About this task: Search the data for the string "corresponding" and copy each line where it turns up.

Collection entries

--- START ---

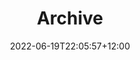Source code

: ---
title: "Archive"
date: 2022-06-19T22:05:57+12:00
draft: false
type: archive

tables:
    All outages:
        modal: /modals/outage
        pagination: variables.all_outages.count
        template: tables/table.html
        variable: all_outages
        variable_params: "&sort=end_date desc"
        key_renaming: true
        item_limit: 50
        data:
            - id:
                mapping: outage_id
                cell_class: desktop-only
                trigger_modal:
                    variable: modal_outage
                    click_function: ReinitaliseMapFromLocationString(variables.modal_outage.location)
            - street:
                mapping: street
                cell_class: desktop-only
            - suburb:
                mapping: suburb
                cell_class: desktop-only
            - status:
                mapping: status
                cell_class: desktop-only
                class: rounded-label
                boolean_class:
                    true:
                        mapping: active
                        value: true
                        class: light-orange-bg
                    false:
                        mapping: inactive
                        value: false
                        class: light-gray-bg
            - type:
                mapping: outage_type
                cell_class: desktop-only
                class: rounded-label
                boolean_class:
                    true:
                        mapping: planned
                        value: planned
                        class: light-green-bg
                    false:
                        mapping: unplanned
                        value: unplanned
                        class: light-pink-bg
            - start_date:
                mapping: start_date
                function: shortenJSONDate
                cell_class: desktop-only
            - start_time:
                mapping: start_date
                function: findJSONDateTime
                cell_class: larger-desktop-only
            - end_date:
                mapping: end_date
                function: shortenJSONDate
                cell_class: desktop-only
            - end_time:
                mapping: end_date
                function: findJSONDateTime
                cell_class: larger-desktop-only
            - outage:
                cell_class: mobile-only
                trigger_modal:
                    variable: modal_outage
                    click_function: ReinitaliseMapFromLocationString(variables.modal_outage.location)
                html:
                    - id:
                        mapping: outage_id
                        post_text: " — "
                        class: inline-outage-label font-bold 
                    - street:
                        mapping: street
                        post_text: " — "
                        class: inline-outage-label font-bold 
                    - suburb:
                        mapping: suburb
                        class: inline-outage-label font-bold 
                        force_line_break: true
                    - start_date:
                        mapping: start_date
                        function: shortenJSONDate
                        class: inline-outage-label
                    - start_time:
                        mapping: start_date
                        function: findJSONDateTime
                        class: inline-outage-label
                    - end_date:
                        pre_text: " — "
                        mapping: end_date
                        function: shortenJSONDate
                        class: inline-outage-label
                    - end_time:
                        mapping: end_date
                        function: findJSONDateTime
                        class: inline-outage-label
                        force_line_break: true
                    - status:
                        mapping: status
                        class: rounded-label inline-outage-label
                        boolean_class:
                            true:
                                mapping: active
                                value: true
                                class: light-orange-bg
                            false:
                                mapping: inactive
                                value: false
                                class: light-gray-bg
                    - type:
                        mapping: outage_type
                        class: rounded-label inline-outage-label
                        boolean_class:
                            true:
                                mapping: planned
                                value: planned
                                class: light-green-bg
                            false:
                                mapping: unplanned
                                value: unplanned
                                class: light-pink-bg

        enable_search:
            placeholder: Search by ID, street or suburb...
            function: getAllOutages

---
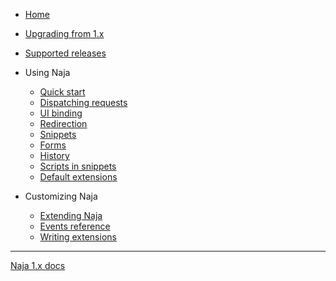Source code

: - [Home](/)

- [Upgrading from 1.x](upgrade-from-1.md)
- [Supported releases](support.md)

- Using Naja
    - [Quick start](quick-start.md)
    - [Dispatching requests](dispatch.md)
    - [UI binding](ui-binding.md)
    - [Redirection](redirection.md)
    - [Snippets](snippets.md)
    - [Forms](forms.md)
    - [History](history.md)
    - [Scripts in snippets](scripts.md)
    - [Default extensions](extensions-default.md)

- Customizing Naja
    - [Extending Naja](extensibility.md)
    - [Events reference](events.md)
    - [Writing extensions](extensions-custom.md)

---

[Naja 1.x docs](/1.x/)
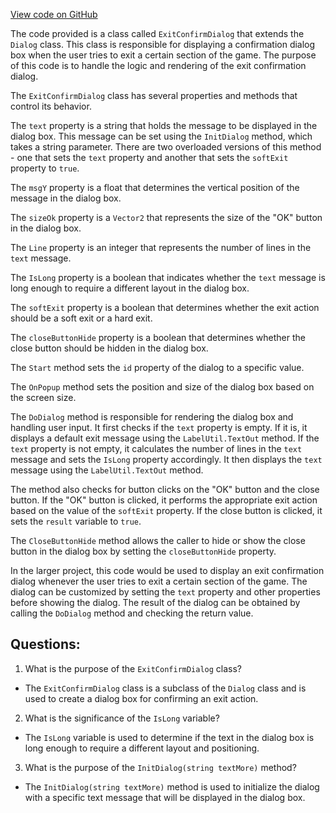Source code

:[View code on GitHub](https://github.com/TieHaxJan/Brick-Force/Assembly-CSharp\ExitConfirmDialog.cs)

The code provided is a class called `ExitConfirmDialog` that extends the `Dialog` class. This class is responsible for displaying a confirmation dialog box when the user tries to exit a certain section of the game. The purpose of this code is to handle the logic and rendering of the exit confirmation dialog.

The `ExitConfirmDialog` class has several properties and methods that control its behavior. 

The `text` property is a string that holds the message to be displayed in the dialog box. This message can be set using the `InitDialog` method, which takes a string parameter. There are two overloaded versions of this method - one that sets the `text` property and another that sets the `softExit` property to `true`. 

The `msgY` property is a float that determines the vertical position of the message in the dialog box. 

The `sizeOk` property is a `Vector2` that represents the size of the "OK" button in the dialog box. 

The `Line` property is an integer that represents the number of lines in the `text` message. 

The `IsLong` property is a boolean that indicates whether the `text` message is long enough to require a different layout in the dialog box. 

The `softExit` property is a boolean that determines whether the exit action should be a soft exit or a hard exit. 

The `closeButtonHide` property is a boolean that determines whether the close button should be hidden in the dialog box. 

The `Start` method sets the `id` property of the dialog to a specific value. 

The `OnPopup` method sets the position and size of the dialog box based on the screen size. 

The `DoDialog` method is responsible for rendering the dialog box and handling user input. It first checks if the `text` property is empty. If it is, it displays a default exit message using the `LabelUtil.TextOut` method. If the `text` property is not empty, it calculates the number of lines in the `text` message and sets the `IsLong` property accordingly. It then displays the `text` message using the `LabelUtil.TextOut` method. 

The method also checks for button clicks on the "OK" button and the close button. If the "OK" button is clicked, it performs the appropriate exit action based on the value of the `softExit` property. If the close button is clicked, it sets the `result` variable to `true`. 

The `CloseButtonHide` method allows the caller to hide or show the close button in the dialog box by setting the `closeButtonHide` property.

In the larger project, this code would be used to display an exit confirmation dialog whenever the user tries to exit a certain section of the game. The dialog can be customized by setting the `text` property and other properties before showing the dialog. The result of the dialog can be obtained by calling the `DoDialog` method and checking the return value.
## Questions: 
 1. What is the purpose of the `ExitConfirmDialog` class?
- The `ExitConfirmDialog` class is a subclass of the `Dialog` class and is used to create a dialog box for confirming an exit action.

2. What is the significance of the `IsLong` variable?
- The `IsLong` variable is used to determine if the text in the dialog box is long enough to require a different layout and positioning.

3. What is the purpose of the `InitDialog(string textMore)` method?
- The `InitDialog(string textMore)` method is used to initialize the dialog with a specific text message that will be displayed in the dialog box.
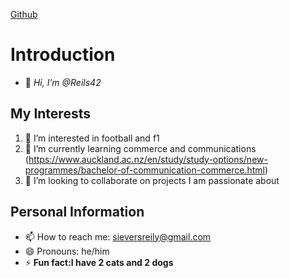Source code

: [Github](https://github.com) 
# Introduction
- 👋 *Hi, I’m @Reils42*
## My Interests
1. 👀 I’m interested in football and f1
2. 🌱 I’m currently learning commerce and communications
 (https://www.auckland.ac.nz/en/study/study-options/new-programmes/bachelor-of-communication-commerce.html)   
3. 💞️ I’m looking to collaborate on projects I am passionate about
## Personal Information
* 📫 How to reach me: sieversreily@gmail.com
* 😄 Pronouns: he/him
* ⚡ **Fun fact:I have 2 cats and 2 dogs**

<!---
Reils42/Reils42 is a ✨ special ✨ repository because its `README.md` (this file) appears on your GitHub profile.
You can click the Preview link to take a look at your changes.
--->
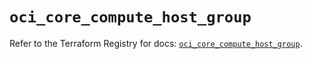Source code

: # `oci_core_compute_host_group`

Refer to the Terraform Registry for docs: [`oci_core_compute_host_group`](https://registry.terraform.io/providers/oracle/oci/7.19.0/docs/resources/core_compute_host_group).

--- END ---
--- START ---

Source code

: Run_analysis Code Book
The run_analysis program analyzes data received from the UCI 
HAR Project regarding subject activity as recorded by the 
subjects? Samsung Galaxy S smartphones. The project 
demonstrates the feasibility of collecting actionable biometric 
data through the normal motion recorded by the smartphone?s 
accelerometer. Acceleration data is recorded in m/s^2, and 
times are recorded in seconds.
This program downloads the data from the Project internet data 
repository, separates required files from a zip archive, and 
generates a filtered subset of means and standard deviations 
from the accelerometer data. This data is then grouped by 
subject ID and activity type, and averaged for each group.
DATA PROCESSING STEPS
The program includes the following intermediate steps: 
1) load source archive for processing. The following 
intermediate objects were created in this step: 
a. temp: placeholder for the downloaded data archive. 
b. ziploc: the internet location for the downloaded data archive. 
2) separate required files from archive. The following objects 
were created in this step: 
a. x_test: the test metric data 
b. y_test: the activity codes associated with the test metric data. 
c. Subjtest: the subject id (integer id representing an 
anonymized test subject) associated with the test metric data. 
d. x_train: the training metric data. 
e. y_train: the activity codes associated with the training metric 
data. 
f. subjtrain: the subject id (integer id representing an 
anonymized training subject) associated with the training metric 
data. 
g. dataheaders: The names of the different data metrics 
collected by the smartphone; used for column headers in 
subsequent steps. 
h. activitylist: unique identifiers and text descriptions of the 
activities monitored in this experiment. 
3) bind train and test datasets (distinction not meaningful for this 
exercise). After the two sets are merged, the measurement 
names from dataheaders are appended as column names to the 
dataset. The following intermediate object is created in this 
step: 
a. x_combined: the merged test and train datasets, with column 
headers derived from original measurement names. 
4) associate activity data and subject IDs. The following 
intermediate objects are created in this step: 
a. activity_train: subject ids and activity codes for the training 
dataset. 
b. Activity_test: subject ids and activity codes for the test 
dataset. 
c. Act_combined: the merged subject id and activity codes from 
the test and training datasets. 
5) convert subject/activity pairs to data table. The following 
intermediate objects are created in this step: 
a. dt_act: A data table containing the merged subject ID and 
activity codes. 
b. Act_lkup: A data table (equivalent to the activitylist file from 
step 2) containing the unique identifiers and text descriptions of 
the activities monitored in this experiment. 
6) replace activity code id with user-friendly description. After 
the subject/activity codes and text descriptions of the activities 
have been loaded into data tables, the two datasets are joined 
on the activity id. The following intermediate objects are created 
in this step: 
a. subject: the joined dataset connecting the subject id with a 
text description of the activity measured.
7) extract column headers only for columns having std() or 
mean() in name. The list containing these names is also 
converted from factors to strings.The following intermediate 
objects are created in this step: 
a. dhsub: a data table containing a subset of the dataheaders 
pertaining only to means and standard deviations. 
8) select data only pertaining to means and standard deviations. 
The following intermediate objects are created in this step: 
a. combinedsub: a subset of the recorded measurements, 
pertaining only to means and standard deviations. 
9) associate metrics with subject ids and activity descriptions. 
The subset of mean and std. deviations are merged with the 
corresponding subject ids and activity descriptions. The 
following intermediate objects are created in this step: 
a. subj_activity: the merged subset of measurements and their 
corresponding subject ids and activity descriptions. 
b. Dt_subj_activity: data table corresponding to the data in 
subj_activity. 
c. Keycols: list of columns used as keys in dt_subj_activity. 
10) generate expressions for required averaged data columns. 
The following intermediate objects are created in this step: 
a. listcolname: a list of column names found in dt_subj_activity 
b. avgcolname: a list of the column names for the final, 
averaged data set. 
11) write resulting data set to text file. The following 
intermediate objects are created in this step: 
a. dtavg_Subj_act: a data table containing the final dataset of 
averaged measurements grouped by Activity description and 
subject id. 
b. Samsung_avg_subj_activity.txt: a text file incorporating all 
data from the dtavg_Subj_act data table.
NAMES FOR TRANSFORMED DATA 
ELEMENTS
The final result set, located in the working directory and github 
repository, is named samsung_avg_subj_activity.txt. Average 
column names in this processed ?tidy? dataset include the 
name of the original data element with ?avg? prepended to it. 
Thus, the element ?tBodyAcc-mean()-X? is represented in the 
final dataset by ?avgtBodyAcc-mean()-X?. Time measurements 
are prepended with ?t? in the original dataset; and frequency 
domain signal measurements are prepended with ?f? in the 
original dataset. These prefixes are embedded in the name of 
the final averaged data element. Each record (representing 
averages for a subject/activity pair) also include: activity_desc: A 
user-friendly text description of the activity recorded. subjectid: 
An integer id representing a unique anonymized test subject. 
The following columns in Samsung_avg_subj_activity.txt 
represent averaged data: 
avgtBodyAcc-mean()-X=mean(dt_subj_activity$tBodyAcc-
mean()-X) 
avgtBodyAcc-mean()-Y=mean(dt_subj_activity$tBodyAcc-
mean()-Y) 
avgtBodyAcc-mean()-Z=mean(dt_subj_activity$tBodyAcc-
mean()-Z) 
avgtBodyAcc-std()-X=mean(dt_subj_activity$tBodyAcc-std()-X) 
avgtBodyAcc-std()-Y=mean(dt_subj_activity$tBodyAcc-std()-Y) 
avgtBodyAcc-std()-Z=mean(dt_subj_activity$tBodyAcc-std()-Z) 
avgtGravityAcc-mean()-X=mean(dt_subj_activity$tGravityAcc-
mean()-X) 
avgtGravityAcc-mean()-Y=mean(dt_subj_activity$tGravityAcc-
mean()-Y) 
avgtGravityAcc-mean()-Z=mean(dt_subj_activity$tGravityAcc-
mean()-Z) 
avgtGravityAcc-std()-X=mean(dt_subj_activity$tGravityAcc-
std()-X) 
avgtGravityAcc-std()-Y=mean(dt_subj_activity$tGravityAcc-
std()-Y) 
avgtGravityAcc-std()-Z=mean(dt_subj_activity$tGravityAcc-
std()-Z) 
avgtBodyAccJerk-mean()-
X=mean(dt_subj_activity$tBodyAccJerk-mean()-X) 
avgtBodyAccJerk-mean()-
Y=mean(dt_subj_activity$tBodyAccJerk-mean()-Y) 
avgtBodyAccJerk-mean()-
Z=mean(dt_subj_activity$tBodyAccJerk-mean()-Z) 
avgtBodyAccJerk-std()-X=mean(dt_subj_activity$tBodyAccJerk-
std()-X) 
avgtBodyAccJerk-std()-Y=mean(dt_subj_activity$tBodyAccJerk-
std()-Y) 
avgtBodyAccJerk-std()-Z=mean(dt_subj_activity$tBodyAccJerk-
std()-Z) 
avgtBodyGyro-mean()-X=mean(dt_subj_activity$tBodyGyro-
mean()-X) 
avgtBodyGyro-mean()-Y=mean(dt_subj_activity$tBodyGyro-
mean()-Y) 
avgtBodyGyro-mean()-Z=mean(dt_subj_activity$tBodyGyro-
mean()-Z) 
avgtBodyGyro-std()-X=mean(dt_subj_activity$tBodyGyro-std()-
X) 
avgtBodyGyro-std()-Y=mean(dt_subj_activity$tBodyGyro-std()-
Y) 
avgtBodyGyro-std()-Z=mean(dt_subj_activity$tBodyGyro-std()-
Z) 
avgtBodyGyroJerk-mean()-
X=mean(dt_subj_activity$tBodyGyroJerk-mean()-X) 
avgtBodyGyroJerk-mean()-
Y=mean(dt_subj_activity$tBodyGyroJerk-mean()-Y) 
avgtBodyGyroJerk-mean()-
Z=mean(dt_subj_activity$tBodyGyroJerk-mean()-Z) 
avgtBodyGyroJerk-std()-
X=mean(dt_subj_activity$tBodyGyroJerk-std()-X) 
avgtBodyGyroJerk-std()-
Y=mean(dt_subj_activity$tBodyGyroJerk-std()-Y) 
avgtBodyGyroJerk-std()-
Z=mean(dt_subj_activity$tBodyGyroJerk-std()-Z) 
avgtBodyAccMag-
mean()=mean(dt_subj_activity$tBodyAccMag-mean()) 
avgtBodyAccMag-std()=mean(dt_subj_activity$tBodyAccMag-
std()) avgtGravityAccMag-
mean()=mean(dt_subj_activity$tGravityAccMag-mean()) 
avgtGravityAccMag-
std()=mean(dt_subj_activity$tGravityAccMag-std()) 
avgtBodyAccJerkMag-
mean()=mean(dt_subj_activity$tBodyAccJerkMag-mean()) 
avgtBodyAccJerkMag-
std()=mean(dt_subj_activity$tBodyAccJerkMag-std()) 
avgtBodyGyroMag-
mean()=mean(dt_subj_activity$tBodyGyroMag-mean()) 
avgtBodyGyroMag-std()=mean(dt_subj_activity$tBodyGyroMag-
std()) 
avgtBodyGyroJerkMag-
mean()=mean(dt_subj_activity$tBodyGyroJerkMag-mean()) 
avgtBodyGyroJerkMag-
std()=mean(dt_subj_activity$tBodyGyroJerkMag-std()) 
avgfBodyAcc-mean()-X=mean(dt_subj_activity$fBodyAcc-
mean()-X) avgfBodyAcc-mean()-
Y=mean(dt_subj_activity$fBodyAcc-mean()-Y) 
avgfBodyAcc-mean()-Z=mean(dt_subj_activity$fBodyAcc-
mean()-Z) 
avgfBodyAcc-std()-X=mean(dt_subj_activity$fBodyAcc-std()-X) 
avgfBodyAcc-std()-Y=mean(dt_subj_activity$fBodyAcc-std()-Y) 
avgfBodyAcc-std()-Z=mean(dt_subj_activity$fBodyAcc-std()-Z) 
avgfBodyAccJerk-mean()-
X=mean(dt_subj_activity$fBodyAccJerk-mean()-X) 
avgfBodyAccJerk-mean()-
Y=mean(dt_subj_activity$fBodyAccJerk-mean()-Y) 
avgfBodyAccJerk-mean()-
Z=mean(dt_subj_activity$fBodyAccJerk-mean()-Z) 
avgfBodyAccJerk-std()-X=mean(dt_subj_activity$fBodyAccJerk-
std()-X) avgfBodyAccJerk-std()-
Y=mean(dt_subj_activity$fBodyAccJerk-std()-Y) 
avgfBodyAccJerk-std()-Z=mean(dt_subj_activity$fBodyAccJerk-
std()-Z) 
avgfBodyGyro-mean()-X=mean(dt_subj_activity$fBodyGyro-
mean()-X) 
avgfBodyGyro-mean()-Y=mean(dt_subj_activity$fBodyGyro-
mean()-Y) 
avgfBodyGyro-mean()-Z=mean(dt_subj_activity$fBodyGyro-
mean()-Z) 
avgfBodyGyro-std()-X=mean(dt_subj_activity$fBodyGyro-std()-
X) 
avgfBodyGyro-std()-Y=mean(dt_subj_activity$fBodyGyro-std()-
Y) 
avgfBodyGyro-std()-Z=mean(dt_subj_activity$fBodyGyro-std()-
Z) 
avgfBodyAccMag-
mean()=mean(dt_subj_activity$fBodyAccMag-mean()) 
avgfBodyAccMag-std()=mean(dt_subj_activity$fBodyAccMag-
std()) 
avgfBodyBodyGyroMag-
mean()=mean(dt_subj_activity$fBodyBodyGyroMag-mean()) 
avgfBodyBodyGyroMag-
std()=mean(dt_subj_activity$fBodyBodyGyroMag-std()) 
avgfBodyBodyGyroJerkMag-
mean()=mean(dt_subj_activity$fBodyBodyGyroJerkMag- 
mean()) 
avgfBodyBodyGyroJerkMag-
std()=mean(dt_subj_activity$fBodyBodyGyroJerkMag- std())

--- END ---

Written answer:
corresponding subject ids and activity descriptions. The 
corresponding subject ids and activity descriptions. 
b. Dt_subj_activity: data table corresponding to the data in 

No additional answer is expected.